-- INFORMATION PROVIDED follows --
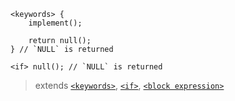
 ```
<keywords> {
    implement();

    return null();
} // `NULL` is returned

<if> null(); // `NULL` is returned
```

> extends [`<keywords>`](./keywords.md), [`<if>`](../control_flow/if.md), [`<block expression>`](./block_expression.md)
-- INFORMATION PROVIDED concluded --
PROBLEM DESCRIPTION: Quote all of the entries word for word, omitting any pictures.

SOLUTION TO THE EXERCISE:
 ```
<keywords> {
    implement();

    return null();
} // `NULL` is returned

<if> null(); // `NULL` is returned
```

> extends [`<keywords>`](./keywords.md), [`<if>`](../control_flow/if.md), [`<block expression>`](./block_expression.md)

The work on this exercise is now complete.